Abstract:
An IC memory card has a connector that cannot warp during the manufacturing process even if the connector is long, such as a connector at one longer side of the IC memory card with an increased number of poles. The IC memory card has grooves in the surfaces of a flange portion of the connector body opposing a surface with which the connection with an external unit is established, the grooves being adjacent the connector body and extending lengthwise along all of the longer side of the IC memory card for preventing warping.

Description:
BACKGROUND OF THE INVENTION 
     1. Field of the Invention 
     This invention relates to an IC memory card including electronic elements. 
     2. Description of the Related Art 
     FIG. 10 is a perspective view showing a conventional IC memory card. FIG. 11 is cross-sectional view showing the conventional IC memory card shown in FIG. 10 and taken along line 11--11 of FIG. 10. As shown in FIG. 11, the IC memory card comprises a U-shaped frame 3 made of resin or the like, a connector 6 mounted on the open end of the U-shape frame 3 to form a rectangular frame, and two substantially rectangular panels 4 bonded to the upper and lower sides of the frame 3 and the connector 6. Each of the panels 4 is bonded at its outer edge to the inside surface to the frame 3 by an adhesive agent 5. The IC memory card 7 includes a circuit board 2 supported by the frame 3 and the connector 6 and having electronic elements 1 disposed thereon. The connector 6 is, as shown in FIG. 10, disposed on either of the shorter sides of the IC memory card 7. The connector 6 has tens of socket contacts 8 per line, the socket contacts 8 being disposed in two lines. Each of the socket contacts 8 includes a hole perpendicular to an external-unit connection surface 20 of the connector 6. Each socket contact 8 includes a terminal 9 electrically connected to an electronic element mounted on the IC memory card 7. 
     FIG. 12 is a schematic and enlarged cross-sectional view of the connector 6 shown in FIG. 11. The connector 6 is made of resin or the like by a molding process. The connector 6 comprises a rectangular parallelepiped connector body 6b and flange portions 6a, the connector body 6b including the socket contacts 8 (see FIG. 10). The flange portions 6a are each adjacent to the connection portion of the connector body 6b for establishing a connection with an external unit, the flange portions 6a forming the outer surface of the IC memory card 7 in the connector portion and lying in the same plane as the main surfaces of the panels 4. The connector 6 has a symmetrical cross-section parallel to the main surfaces of the panels 4. 
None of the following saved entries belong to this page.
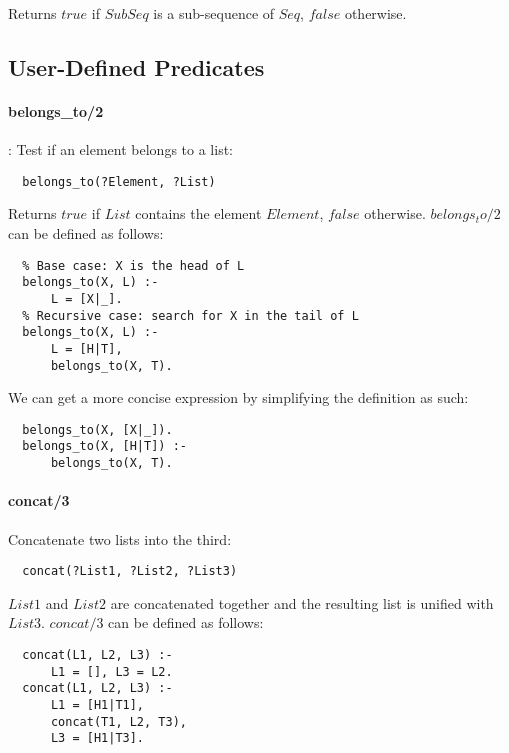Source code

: \documentclass{article}
\begin{document}
\begin{multicols}{2}
  Returns $true$ if $SubSeq$ is a sub-sequence of $Seq$, $false$ otherwise.
  
  \subsection{User-Defined Predicates}

  \paragraph{belongs\_to/2}: Test if an element belongs to a list:
  
  \begin{lstlisting}
  belongs_to(?Element, ?List)
  \end{lstlisting} 
  
  Returns $true$ if $List$ contains the element $Element$, $false$ otherwise. $belongs_to/2$ can be defined as follows:

  \begin{lstlisting}
  % Base case: X is the head of L
  belongs_to(X, L) :-
      L = [X|_].
  % Recursive case: search for X in the tail of L
  belongs_to(X, L) :-
      L = [H|T],
      belongs_to(X, T).
  \end{lstlisting} 
  
  We can get a more concise expression by simplifying the definition as such:

  \begin{lstlisting}
  belongs_to(X, [X|_]).
  belongs_to(X, [H|T]) :-
      belongs_to(X, T).
  \end{lstlisting} 
  
  \paragraph{concat/3} Concatenate two lists into the third:
  
  \begin{lstlisting}
  concat(?List1, ?List2, ?List3)
  \end{lstlisting} 
  
  $List1$ and $List2$ are concatenated together and the resulting list is unified with $List3$. $concat/3$ can be defined as follows:

  \begin{lstlisting}
  concat(L1, L2, L3) :-
      L1 = [], L3 = L2.
  concat(L1, L2, L3) :- 
      L1 = [H1|T1],
      concat(T1, L2, T3),
      L3 = [H1|T3].
  \end{lstlisting} 
  

\end{multicols}
\end{document}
     IC memory cards have a standard size (width L:54.0 mm×length D:85.6 mm and thickness T:3.3 mm) according to, for example, the guideline issued by the Japan Electronic Industry Association. 
     A connector (omitted from illustration) of an external unit, into which the IC memory card 7 is inserted, is composed of a connector surface having a substantially rectangular shape and a frame-shape connector guide located around the outer end of the connector surface. The connector surface has contact pins (omitted from illustration) which are terminals electrically connected to the internal system of the external unit, the contact pins having a configuration complementary to the socket contacts 8 disposed in the connector 6 of the IC memory card 7. The contact pins project and correspond to the socket contacts 8. 
     With the conventional IC memory card, the connector 6 disposed on the shorter side of the IC memory card 7 is inserted into the connector of an external unit (omitted from illustration) through an insertion port in the external unit (omitted from illustration) for receiving the IC memory card 7. The socket contacts 8 disposed in the connector 6 of the IC memory card 7 and the contact pins (omitted from illustration) disposed in the connector of the external unit correspond to one another and thus the electrical connection is established. As a result, the IC memory card 7 and the external unit are electrically connected to each other. 
     The conventional IC memory card usually has the connector 6 on either of the shorter sides of the IC memory card 7 as shown in FIG. 10. However, a suggestion has been made in, for example, Japanese Patent Application No. 6-46020, which is not a known technology, for an arrangement with the connector 6 on either of the longer sides of the IC memory card in order to increase the number of the poles of the connector yet maintain the standard size of the card. The IC memory card of the foregoing type comprises a connector that is longer than the connector 6 disposed on the shorter side of the IC memory card. 
     Ideally, the connector 6 has a cross-sectional shape that is axially symmetric about a plane parallel to the main surfaces of the panels 4. However, it is difficult to make the vertical flanges 6a the same size (height A and width B). Unavoidable dimensional errors and errors occurring during manufacturing cause a slight difference. If there is a slight difference between the sizes of the vertical flange portions, the connector 6 is warped so that the vertical flange portion having a larger cross-sectional area forms a concavity because the contraction is larger for the flange portion which has a larger cross-sectional area (see FIG. 13). 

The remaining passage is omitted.